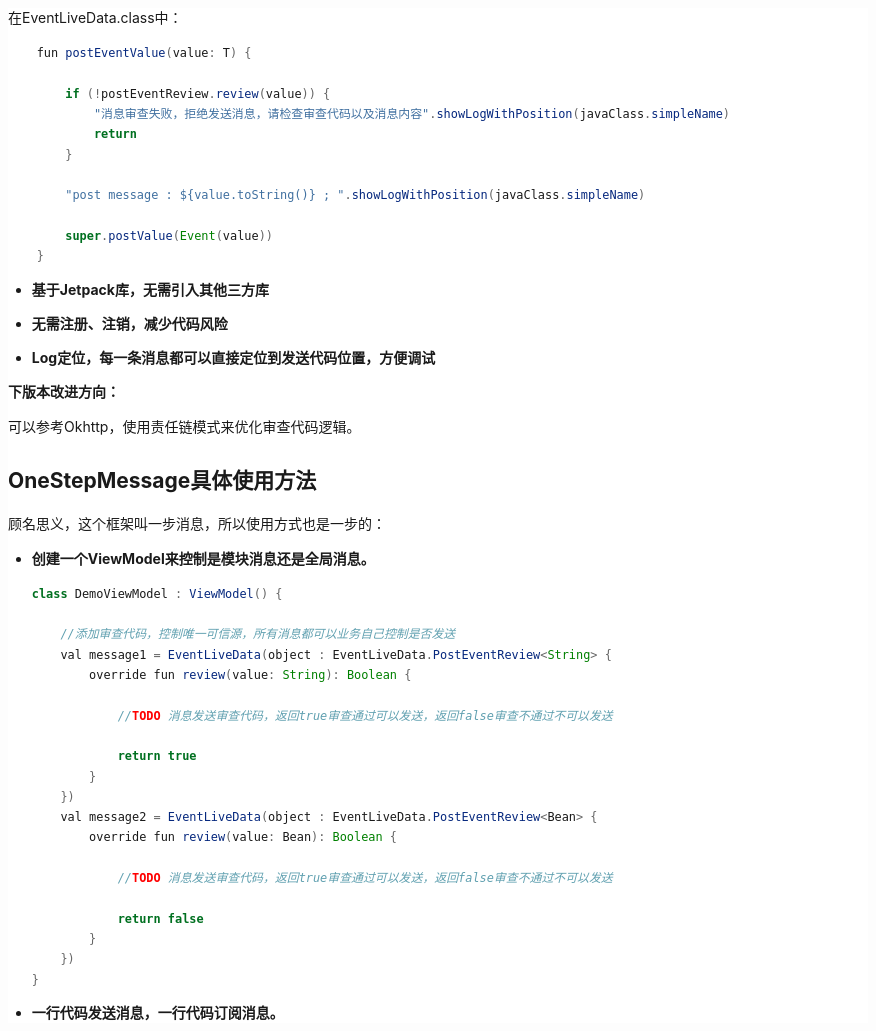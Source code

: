   在EventLiveData.class中：

  ```java
      fun postEventValue(value: T) {
  
          if (!postEventReview.review(value)) {
              "消息审查失败，拒绝发送消息，请检查审查代码以及消息内容".showLogWithPosition(javaClass.simpleName)
              return
          }
  
          "post message : ${value.toString()} ; ".showLogWithPosition(javaClass.simpleName)
  
          super.postValue(Event(value))
      }
  ```

- **基于Jetpack库，无需引入其他三方库**

- **无需注册、注销，减少代码风险**

- **Log定位，每一条消息都可以直接定位到发送代码位置，方便调试**

**下版本改进方向：**

可以参考Okhttp，使用责任链模式来优化审查代码逻辑。

## OneStepMessage具体使用方法

顾名思义，这个框架叫一步消息，所以使用方式也是一步的：

- **创建一个ViewModel来控制是模块消息还是全局消息。**

  ```java
  class DemoViewModel : ViewModel() {
  
      //添加审查代码，控制唯一可信源，所有消息都可以业务自己控制是否发送
      val message1 = EventLiveData(object : EventLiveData.PostEventReview<String> {
          override fun review(value: String): Boolean {
  
              //TODO 消息发送审查代码，返回true审查通过可以发送，返回false审查不通过不可以发送
  
              return true
          }
      })
      val message2 = EventLiveData(object : EventLiveData.PostEventReview<Bean> {
          override fun review(value: Bean): Boolean {
  
              //TODO 消息发送审查代码，返回true审查通过可以发送，返回false审查不通过不可以发送
  
              return false
          }
      })
  }
  ```

- **一行代码发送消息，一行代码订阅消息。**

• • • •

Work order >> Leaving every picture out, repeat each line of the material exactly.

Exercise output >>
Source code

:   在EventLiveData.class中：

  ```java
      fun postEventValue(value: T) {
  
          if (!postEventReview.review(value)) {
              "消息审查失败，拒绝发送消息，请检查审查代码以及消息内容".showLogWithPosition(javaClass.simpleName)
              return
          }
  
          "post message : ${value.toString()} ; ".showLogWithPosition(javaClass.simpleName)
  
          super.postValue(Event(value))
      }
  ```

- **基于Jetpack库，无需引入其他三方库**

- **无需注册、注销，减少代码风险**

- **Log定位，每一条消息都可以直接定位到发送代码位置，方便调试**

**下版本改进方向：**

可以参考Okhttp，使用责任链模式来优化审查代码逻辑。

## OneStepMessage具体使用方法

顾名思义，这个框架叫一步消息，所以使用方式也是一步的：

- **创建一个ViewModel来控制是模块消息还是全局消息。**

  ```java
  class DemoViewModel : ViewModel() {
  
      //添加审查代码，控制唯一可信源，所有消息都可以业务自己控制是否发送
      val message1 = EventLiveData(object : EventLiveData.PostEventReview<String> {
          override fun review(value: String): Boolean {
  
              //TODO 消息发送审查代码，返回true审查通过可以发送，返回false审查不通过不可以发送
  
              return true
          }
      })
      val message2 = EventLiveData(object : EventLiveData.PostEventReview<Bean> {
          override fun review(value: Bean): Boolean {
  
              //TODO 消息发送审查代码，返回true审查通过可以发送，返回false审查不通过不可以发送
  
              return false
          }
      })
  }
  ```

- **一行代码发送消息，一行代码订阅消息。**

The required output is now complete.